US Treasury Sanctions Financier Linked to Iran’s Supreme Leader, Shadow Currency Networks

By Kimberly Hayek
Kimberly Hayek
Kimberly Hayek
Kimberly Hayek is a reporter for The Epoch Times. She covers California news and has worked as an editor and on scene at the U.S.-Mexico border during the 2018 migrant caravan crisis.
July 10, 2026Updated: July 10, 2026

The Treasury Department on Thursday designated a key financier for Iranian leader Mojtaba Khamenei and several Iranian shadow exchange houses along with their operators and front companies.

The Office of Foreign Assets Control imposed the measures under executive orders targeting Iran’s financial sector and the Supreme Leader’s network. The designations block all property and interests in property of the named parties that are in the United States or come under the control of Americans, who are prohibited from dealings with them.

Among those sanctioned are Dubai-based Iranian national Ali Ansari, for allegedly materially assisting Khamenei. It also designated Ansari’s Saint Kitts and Nevis-based holding company, Smart Global Limited.

Several Iranian general partnership exchange houses and their controlling partners faced sanctions for operating in Iran’s financial sector. Those companies include Mohammad Darbani and Partners Exchange General Partnership Company, Lavasani and Partners General Partnership Company, and Mohsen Khandan, and Partners General Partnership Company.

Their controlling partners—including Mohammad Darbani, Shokufeh Rostam Abadi, Zahra Sarshari, Ahmad Navai Lavasani, Amir Navai Lavasani, Mohsen Khandan, and Ali Asghar Khandan—were also designated.

Two front companies, CDM Trading Limited in Hong Kong and Naba Alzaki Raw Materials Trading LLC in the United Arab Emirates, were also included.

According to the Treasury, the companies hold tens to hundreds of millions of dollars in foreign currency for sanctioned Iranian banks and facilitate payments through cover companies. Ansari’s network allegedly diverted public funds into overseas real estate and commercial holdings in multiple countries to benefit regime officials and the Islamic Revolutionary Guard Corps.

“The so-called Supreme Leader is hiding in seclusion while his regime crumbles,” Treasury Secretary Scott Bessent said in a statement. “Treasury will continue using every tool at its disposal to isolate him and other regime elites from the global financial system. We will preserve these assets for the Iranian people.”

The sanctions come after earlier sanctions by the Treasury against Iranian shadow banking and currency exchange networks.

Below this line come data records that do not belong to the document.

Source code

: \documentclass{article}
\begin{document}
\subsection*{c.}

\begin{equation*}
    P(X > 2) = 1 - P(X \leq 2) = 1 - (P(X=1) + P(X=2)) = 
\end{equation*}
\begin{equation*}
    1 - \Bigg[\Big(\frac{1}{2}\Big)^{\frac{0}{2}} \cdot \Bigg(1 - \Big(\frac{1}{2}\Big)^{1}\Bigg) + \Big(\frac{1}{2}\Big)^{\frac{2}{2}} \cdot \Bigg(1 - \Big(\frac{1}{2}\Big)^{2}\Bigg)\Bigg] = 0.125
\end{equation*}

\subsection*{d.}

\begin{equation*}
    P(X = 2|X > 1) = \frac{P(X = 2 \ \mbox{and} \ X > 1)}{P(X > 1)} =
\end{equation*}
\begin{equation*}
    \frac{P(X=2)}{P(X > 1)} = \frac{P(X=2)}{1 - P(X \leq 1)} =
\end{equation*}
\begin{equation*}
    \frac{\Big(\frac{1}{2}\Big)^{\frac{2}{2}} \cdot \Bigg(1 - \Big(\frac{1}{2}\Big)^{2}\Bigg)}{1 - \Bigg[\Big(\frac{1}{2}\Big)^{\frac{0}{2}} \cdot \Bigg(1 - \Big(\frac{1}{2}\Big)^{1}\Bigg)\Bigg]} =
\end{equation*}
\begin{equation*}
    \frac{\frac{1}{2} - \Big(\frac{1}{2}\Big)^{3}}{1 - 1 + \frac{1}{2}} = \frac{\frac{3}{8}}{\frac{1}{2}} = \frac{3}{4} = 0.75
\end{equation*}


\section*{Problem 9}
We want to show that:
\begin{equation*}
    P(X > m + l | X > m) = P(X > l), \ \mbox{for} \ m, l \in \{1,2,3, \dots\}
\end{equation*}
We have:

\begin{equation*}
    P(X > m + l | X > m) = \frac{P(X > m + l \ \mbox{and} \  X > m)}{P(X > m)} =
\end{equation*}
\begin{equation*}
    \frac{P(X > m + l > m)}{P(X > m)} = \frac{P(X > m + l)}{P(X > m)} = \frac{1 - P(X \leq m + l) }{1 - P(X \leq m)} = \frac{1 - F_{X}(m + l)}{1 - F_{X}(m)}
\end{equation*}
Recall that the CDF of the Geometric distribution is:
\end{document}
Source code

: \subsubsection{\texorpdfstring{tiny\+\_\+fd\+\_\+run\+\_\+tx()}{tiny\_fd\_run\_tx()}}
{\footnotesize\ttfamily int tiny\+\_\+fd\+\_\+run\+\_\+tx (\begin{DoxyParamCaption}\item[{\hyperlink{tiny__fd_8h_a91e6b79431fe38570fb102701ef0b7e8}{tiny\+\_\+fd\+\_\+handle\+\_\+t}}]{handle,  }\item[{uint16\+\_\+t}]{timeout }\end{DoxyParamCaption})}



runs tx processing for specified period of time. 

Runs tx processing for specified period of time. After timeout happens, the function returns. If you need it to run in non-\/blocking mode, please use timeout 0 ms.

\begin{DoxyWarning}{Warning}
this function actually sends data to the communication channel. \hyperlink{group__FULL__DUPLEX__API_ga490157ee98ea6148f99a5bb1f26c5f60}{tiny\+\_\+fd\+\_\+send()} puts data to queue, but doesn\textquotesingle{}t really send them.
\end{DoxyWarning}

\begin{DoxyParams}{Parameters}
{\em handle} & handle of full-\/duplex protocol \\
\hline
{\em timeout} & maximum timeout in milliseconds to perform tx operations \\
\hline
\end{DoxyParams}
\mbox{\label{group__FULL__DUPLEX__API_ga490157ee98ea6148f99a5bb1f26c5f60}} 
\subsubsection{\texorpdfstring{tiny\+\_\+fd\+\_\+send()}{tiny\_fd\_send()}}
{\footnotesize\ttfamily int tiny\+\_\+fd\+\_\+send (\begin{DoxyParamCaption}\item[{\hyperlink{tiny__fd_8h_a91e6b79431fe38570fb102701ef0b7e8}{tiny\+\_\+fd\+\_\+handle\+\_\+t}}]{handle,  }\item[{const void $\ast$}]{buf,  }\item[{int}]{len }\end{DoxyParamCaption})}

This latest round of financial pressure follows Iran’s attacks on commercial vessels in the Strait of Hormuz earlier this week. Multiple oil tankers were struck by projectiles in the vital waterway, according to the UK Maritime Trade Organization.

In response, the United States revoked a license that had allowed Iran to produce, sell, and deliver oil. The Treasury’s Office of Foreign Assets Control withdrew General License X, which had been issued under a mid-June memorandum of understanding. The license had been set to run through Aug. 21 and carried performance-based conditions tied to Iranian behavior.

Iran has long relied on domestic currency exchange houses to move foreign currency for its sanctioned banks. These family-run general partnerships often use layers of shell companies to conceal transactions involving billions of dollars annually on behalf of banks such as Bank Melli, Bank Saderat, and others already under U.S. sanctions.